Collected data

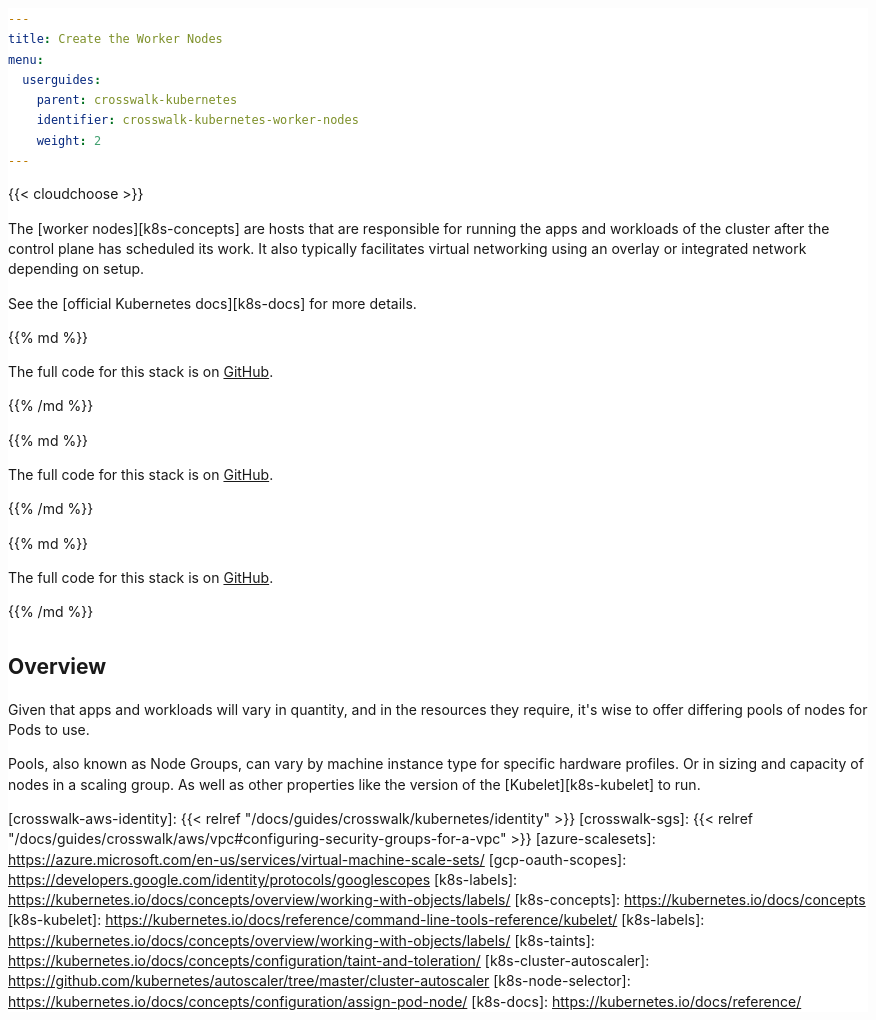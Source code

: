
 ```yaml
---
title: Create the Worker Nodes
menu:
  userguides:
    parent: crosswalk-kubernetes
    identifier: crosswalk-kubernetes-worker-nodes
    weight: 2
---
```


{{< cloudchoose >}}

The [worker nodes][k8s-concepts] are hosts that are responsible for
running the apps and workloads of the cluster after the control plane has
scheduled its work. It also typically facilitates virtual networking using an
overlay or integrated network depending on setup.

See the [official Kubernetes docs][k8s-docs] for more details.

<div class="cloud-prologue-aws"></div>
<div class="mt">
{{% md %}}

The full code for this stack is on [GitHub][gh-repo-stack].

[gh-repo-stack]: https://github.com/metral/kubernetes-the-prod-way/tree/metral/crosswalk/aws/03-cluster-configuration
{{% /md %}}
</div>

<div class="cloud-prologue-azure"></div>
<div class="mt">
{{% md %}}

The full code for this stack is on [GitHub][gh-repo-stack].

[gh-repo-stack]: https://github.com/metral/kubernetes-the-prod-way/tree/metral/crosswalk/azure/03-cluster-configuration
{{% /md %}}
</div>

<div class="cloud-prologue-gcp"></div>
<div class="mt">
{{% md %}}

The full code for this stack is on [GitHub][gh-repo-stack].

[gh-repo-stack]: https://github.com/metral/kubernetes-the-prod-way/tree/metral/crosswalk/gcp/03-cluster-configuration

{{% /md %}}
</div>

## Overview

Given that apps and workloads will vary in quantity, and in the resources they
require, it's wise to offer differing pools of nodes for Pods to use.

Pools, also known as Node Groups, can vary by machine instance type for specific
hardware profiles. Or in sizing and capacity of nodes in a scaling group.
As well as other properties like the version of the [Kubelet][k8s-kubelet] to run.


[aws-instance-profile]: https://docs.aws.amazon.com/IAM/latest/UserGuide/id_roles_use_switch-role-ec2_instance-profiles.html
[crosswalk-aws-identity]: {{< relref "/docs/guides/crosswalk/kubernetes/identity" >}}
[crosswalk-sgs]: {{< relref "/docs/guides/crosswalk/aws/vpc#configuring-security-groups-for-a-vpc" >}}
[azure-scalesets]: https://azure.microsoft.com/en-us/services/virtual-machine-scale-sets/
[gcp-oauth-scopes]: https://developers.google.com/identity/protocols/googlescopes
[k8s-labels]: https://kubernetes.io/docs/concepts/overview/working-with-objects/labels/
[k8s-concepts]: https://kubernetes.io/docs/concepts
[k8s-kubelet]: https://kubernetes.io/docs/reference/command-line-tools-reference/kubelet/
[k8s-labels]: https://kubernetes.io/docs/concepts/overview/working-with-objects/labels/
[k8s-taints]: https://kubernetes.io/docs/concepts/configuration/taint-and-toleration/
[k8s-cluster-autoscaler]: https://github.com/kubernetes/autoscaler/tree/master/cluster-autoscaler
[k8s-node-selector]: https://kubernetes.io/docs/concepts/configuration/assign-pod-node/
[k8s-docs]: https://kubernetes.io/docs/reference/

PROBLEM DESCRIPTION: When you copy the records above, keep every word exact and drop the pictures.

YOUR RESPONSE:
Source code

:
 ```yaml
---
title: Create the Worker Nodes
menu:
  userguides:
    parent: crosswalk-kubernetes
    identifier: crosswalk-kubernetes-worker-nodes
    weight: 2
---
```


{{< cloudchoose >}}

The [worker nodes][k8s-concepts] are hosts that are responsible for
running the apps and workloads of the cluster after the control plane has
scheduled its work. It also typically facilitates virtual networking using an
overlay or integrated network depending on setup.

See the [official Kubernetes docs][k8s-docs] for more details.

<div class="cloud-prologue-aws"></div>
<div class="mt">
{{% md %}}

The full code for this stack is on [GitHub][gh-repo-stack].

[gh-repo-stack]: https://github.com/metral/kubernetes-the-prod-way/tree/metral/crosswalk/aws/03-cluster-configuration
{{% /md %}}
</div>

<div class="cloud-prologue-azure"></div>
<div class="mt">
{{% md %}}

The full code for this stack is on [GitHub][gh-repo-stack].

[gh-repo-stack]: https://github.com/metral/kubernetes-the-prod-way/tree/metral/crosswalk/azure/03-cluster-configuration
{{% /md %}}
</div>

<div class="cloud-prologue-gcp"></div>
<div class="mt">
{{% md %}}

The full code for this stack is on [GitHub][gh-repo-stack].

[gh-repo-stack]: https://github.com/metral/kubernetes-the-prod-way/tree/metral/crosswalk/gcp/03-cluster-configuration

{{% /md %}}
</div>

## Overview

Given that apps and workloads will vary in quantity, and in the resources they
require, it's wise to offer differing pools of nodes for Pods to use.

Pools, also known as Node Groups, can vary by machine instance type for specific
hardware profiles. Or in sizing and capacity of nodes in a scaling group.
As well as other properties like the version of the [Kubelet][k8s-kubelet] to run.


[aws-instance-profile]: https://docs.aws.amazon.com/IAM/latest/UserGuide/id_roles_use_switch-role-ec2_instance-profiles.html
[crosswalk-aws-identity]: {{< relref "/docs/guides/crosswalk/kubernetes/identity" >}}
[crosswalk-sgs]: {{< relref "/docs/guides/crosswalk/aws/vpc#configuring-security-groups-for-a-vpc" >}}
[azure-scalesets]: https://azure.microsoft.com/en-us/services/virtual-machine-scale-sets/
[gcp-oauth-scopes]: https://developers.google.com/identity/protocols/googlescopes
[k8s-labels]: https://kubernetes.io/docs/concepts/overview/working-with-objects/labels/
[k8s-concepts]: https://kubernetes.io/docs/concepts
[k8s-kubelet]: https://kubernetes.io/docs/reference/command-line-tools-reference/kubelet/
[k8s-labels]: https://kubernetes.io/docs/concepts/overview/working-with-objects/labels/
[k8s-taints]: https://kubernetes.io/docs/concepts/configuration/taint-and-toleration/
[k8s-cluster-autoscaler]: https://github.com/kubernetes/autoscaler/tree/master/cluster-autoscaler
[k8s-node-selector]: https://kubernetes.io/docs/concepts/configuration/assign-pod-node/
[k8s-docs]: https://kubernetes.io/docs/reference/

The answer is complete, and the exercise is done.